------ Material provided

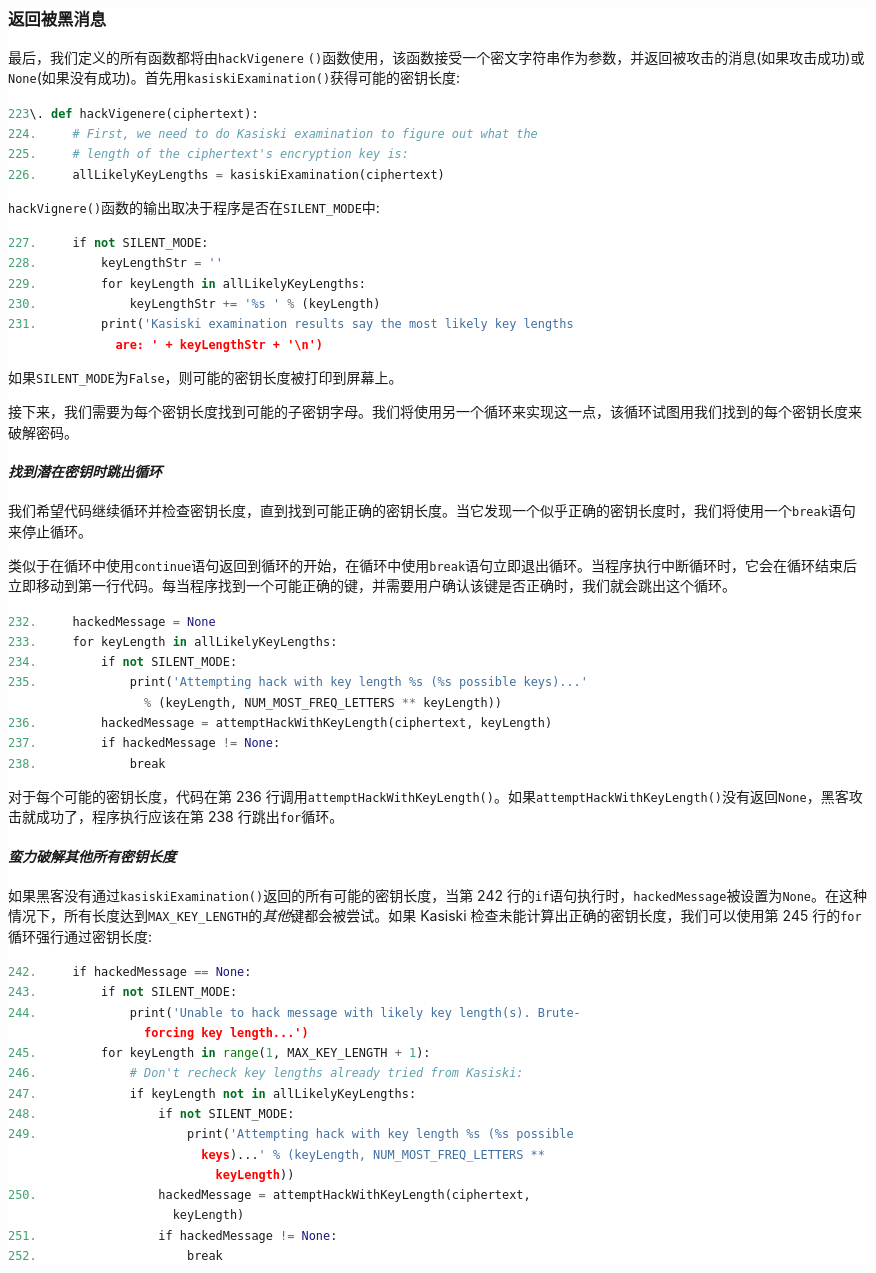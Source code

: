 ### **返回被黑消息**

最后，我们定义的所有函数都将由`hackVigenere` `()`函数使用，该函数接受一个密文字符串作为参数，并返回被攻击的消息(如果攻击成功)或`None`(如果没有成功)。首先用`kasiskiExamination()`获得可能的密钥长度:

```py
223\. def hackVigenere(ciphertext):
224.     # First, we need to do Kasiski examination to figure out what the
225.     # length of the ciphertext's encryption key is:
226.     allLikelyKeyLengths = kasiskiExamination(ciphertext)
```

`hackVignere()`函数的输出取决于程序是否在`SILENT_MODE`中:

```py
227.     if not SILENT_MODE:
228.         keyLengthStr = ''
229.         for keyLength in allLikelyKeyLengths:
230.             keyLengthStr += '%s ' % (keyLength)
231.         print('Kasiski examination results say the most likely key lengths
               are: ' + keyLengthStr + '\n')
```

如果`SILENT_MODE`为`False`，则可能的密钥长度被打印到屏幕上。

接下来，我们需要为每个密钥长度找到可能的子密钥字母。我们将使用另一个循环来实现这一点，该循环试图用我们找到的每个密钥长度来破解密码。

#### ***找到潜在密钥时跳出循环***

我们希望代码继续循环并检查密钥长度，直到找到可能正确的密钥长度。当它发现一个似乎正确的密钥长度时，我们将使用一个`break`语句来停止循环。

类似于在循环中使用`continue`语句返回到循环的开始，在循环中使用`break`语句立即退出循环。当程序执行中断循环时，它会在循环结束后立即移动到第一行代码。每当程序找到一个可能正确的键，并需要用户确认该键是否正确时，我们就会跳出这个循环。

```py
232.     hackedMessage = None
233.     for keyLength in allLikelyKeyLengths:
234.         if not SILENT_MODE:
235.             print('Attempting hack with key length %s (%s possible keys)...'
                   % (keyLength, NUM_MOST_FREQ_LETTERS ** keyLength))
236.         hackedMessage = attemptHackWithKeyLength(ciphertext, keyLength)
237.         if hackedMessage != None:
238.             break
```

对于每个可能的密钥长度，代码在第 236 行调用`attemptHackWithKeyLength()`。如果`attemptHackWithKeyLength()`没有返回`None`，黑客攻击就成功了，程序执行应该在第 238 行跳出`for`循环。

#### ***蛮力破解其他所有密钥长度***

如果黑客没有通过`kasiskiExamination()`返回的所有可能的密钥长度，当第 242 行的`if`语句执行时，`hackedMessage`被设置为`None`。在这种情况下，所有长度达到`MAX_KEY_LENGTH`的*其他*键都会被尝试。如果 Kasiski 检查未能计算出正确的密钥长度，我们可以使用第 245 行的`for`循环强行通过密钥长度:

```py
242.     if hackedMessage == None:
243.         if not SILENT_MODE:
244.             print('Unable to hack message with likely key length(s). Brute-
                   forcing key length...')
245.         for keyLength in range(1, MAX_KEY_LENGTH + 1):
246.             # Don't recheck key lengths already tried from Kasiski:
247.             if keyLength not in allLikelyKeyLengths:
248.                 if not SILENT_MODE:
249.                     print('Attempting hack with key length %s (%s possible
                           keys)...' % (keyLength, NUM_MOST_FREQ_LETTERS **
                             keyLength))
250.                 hackedMessage = attemptHackWithKeyLength(ciphertext,
                       keyLength)
251.                 if hackedMessage != None:
252.                     break
```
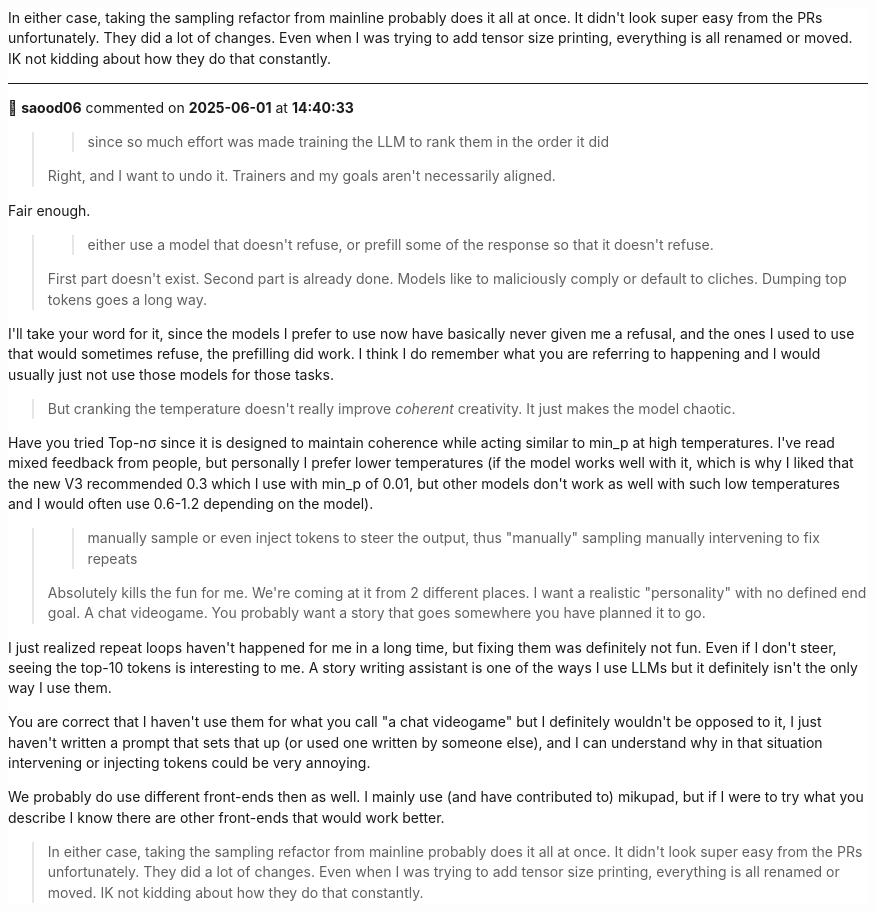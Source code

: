 In either case, taking the sampling refactor from mainline probably does it all at once. It didn't look super easy from the PRs unfortunately. They did a lot of changes. Even when I was trying to add tensor size printing, everything is all renamed or moved. IK not kidding about how they do that constantly.

---

👤 **saood06** commented on **2025-06-01** at **14:40:33**

> > since so much effort was made training the LLM to rank them in the order it did
> 
> Right, and I want to undo it. Trainers and my goals aren't necessarily aligned.

Fair enough.

> > either use a model that doesn't refuse, or prefill some of the response so that it doesn't refuse.
> 
> First part doesn't exist. Second part is already done. Models like to maliciously comply or default to cliches. Dumping top tokens goes a long way.

I'll take your word for it, since the models I prefer to use now have basically never given me a refusal, and the ones I used to use that would sometimes refuse, the prefilling did work. I think I do remember what you are referring to happening and I would usually just not use those models for those tasks.

>But cranking the temperature doesn't really improve _coherent_ creativity. It just makes the model chaotic.

Have you tried Top-nσ since it is designed to maintain coherence while acting similar to min_p at high temperatures. I've read mixed feedback from people, but personally I prefer lower temperatures (if the model works well with it, which is why I liked that the new V3 recommended 0.3 which I use with min_p of 0.01, but other models don't work as well with such low temperatures and I would often use 0.6-1.2 depending on the model).

> > manually sample or even inject tokens to steer the output, thus "manually" sampling
> > manually intervening to fix repeats
> 
> Absolutely kills the fun for me. We're coming at it from 2 different places. I want a realistic "personality" with no defined end goal. A chat videogame. You probably want a story that goes somewhere you have planned it to go.

I just realized repeat loops haven't happened for me in a long time, but fixing them was definitely not fun. Even if I don't steer, seeing the top-10 tokens is interesting to me. A story writing assistant is one of the ways I use LLMs but it definitely isn't the only way I use them.

You are correct that I haven't use them for what you call "a chat videogame" but I definitely wouldn't be opposed to it, I just haven't written a prompt that sets that up (or used one written by someone else), and I can understand why in that situation intervening or injecting tokens could be very annoying.

We probably do use different front-ends then as well. I mainly use (and have contributed to) mikupad, but if I were to try what you describe I know there are other front-ends that would work better.

> In either case, taking the sampling refactor from mainline probably does it all at once. It didn't look super easy from the PRs unfortunately. They did a lot of changes. Even when I was trying to add tensor size printing, everything is all renamed or moved. IK not kidding about how they do that constantly.
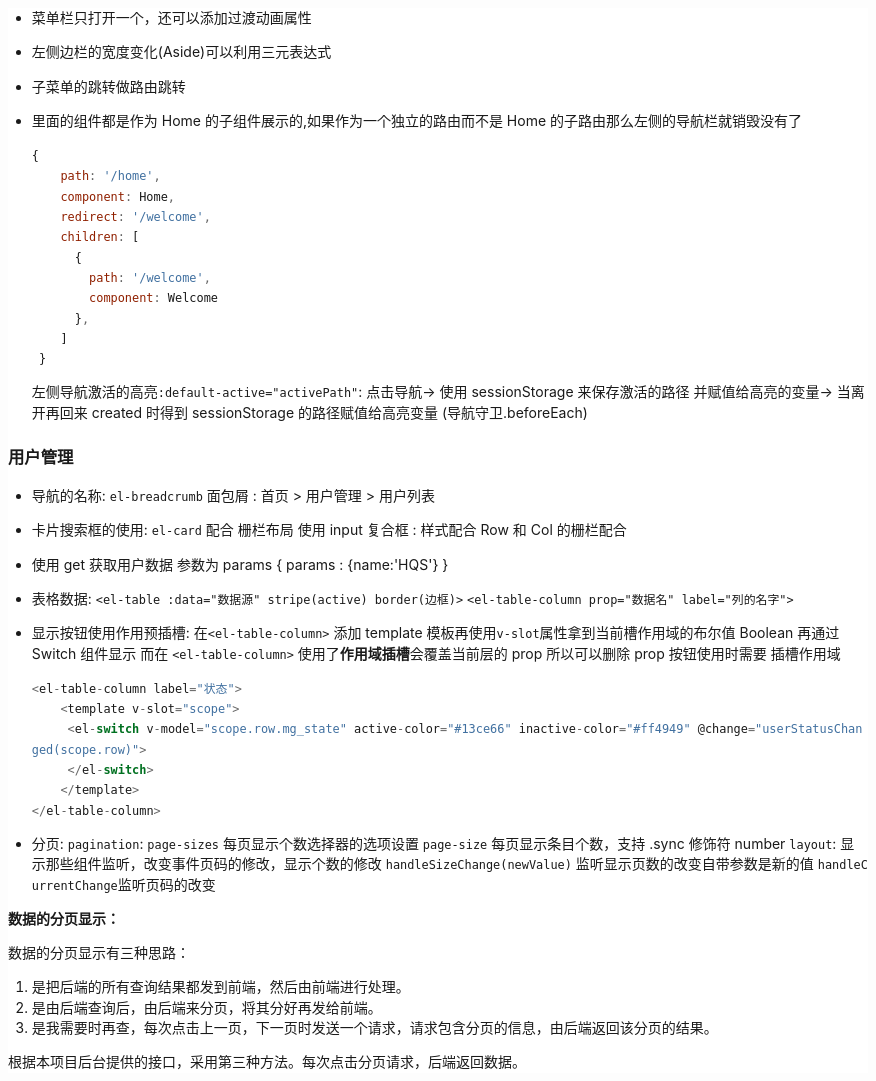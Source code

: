   - 菜单栏只打开一个，还可以添加过渡动画属性
  - 左侧边栏的宽度变化(Aside)可以利用三元表达式
  - 子菜单的跳转做路由跳转
  - 里面的组件都是作为 Home 的子组件展示的,如果作为一个独立的路由而不是 Home 的子路由那么左侧的导航栏就销毁没有了

    ```js
    {
        path: '/home',
        component: Home,
        redirect: '/welcome',
        children: [
          {
            path: '/welcome',
            component: Welcome
          },
        ]
     }
    ```

    左侧导航激活的高亮`:default-active="activePath"`: 点击导航-> 使用 sessionStorage 来保存激活的路径 并赋值给高亮的变量-> 当离开再回来 created 时得到 sessionStorage 的路径赋值给高亮变量 (导航守卫.beforeEach)

### 用户管理

- 导航的名称: `el-breadcrumb` 面包屑 : 首页 > 用户管理 > 用户列表
- 卡片搜索框的使用: `el-card` 配合 栅栏布局 使用 input 复合框 : 样式配合 Row 和 Col 的栅栏配合
- 使用 get 获取用户数据 参数为 params { params : {name:'HQS'} }
- 表格数据: `<el-table :data="数据源" stripe(active) border(边框)>` `<el-table-column prop="数据名" label="列的名字">`
- 显示按钮使用作用预插槽: 在`<el-table-column>` 添加 template 模板再使用`v-slot`属性拿到当前槽作用域的布尔值 Boolean 再通过 Switch 组件显示 而在 `<el-table-column>` 使用了**作用域插槽**会覆盖当前层的 prop 所以可以删除 prop 按钮使用时需要 插槽作用域

  ```js
  <el-table-column label="状态">
      <template v-slot="scope">
       <el-switch v-model="scope.row.mg_state" active-color="#13ce66" inactive-color="#ff4949" @change="userStatusChanged(scope.row)">
       </el-switch>
      </template>
  </el-table-column>
  ```

- 分页: `pagination`: `page-sizes` 每页显示个数选择器的选项设置 `page-size` 每页显示条目个数，支持 .sync 修饰符 number `layout`: 显示那些组件监听，改变事件页码的修改，显示个数的修改 `handleSizeChange(newValue)` 监听显示页数的改变自带参数是新的值 `handleCurrentChange`监听页码的改变

**数据的分页显示：**

数据的分页显示有三种思路：

1. 是把后端的所有查询结果都发到前端，然后由前端进行处理。
2. 是由后端查询后，由后端来分页，将其分好再发给前端。
3. 是我需要时再查，每次点击上一页，下一页时发送一个请求，请求包含分页的信息，由后端返回该分页的结果。

根据本项目后台提供的接口，采用第三种方法。每次点击分页请求，后端返回数据。
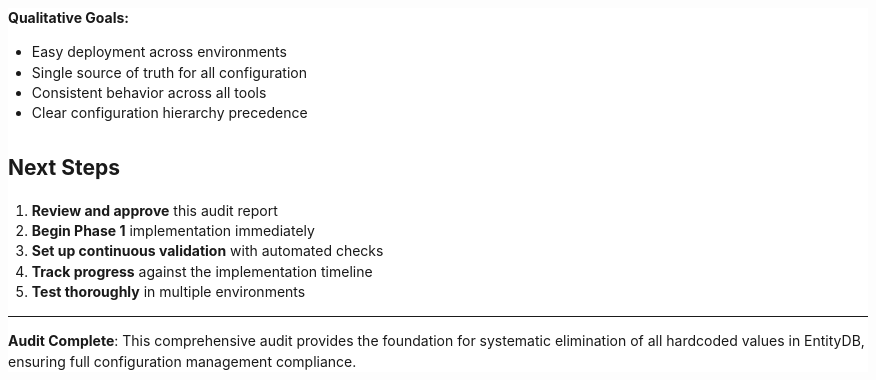 **Qualitative Goals:**
- Easy deployment across environments
- Single source of truth for all configuration
- Consistent behavior across all tools
- Clear configuration hierarchy precedence

## Next Steps

1. **Review and approve** this audit report
2. **Begin Phase 1** implementation immediately
3. **Set up continuous validation** with automated checks
4. **Track progress** against the implementation timeline
5. **Test thoroughly** in multiple environments

---

**Audit Complete**: This comprehensive audit provides the foundation for systematic elimination of all hardcoded values in EntityDB, ensuring full configuration management compliance.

------------

■ What needs to be done: Looking at the records above, please work out how many lines contain "prop" and state only that number.

■ Output of the task: 2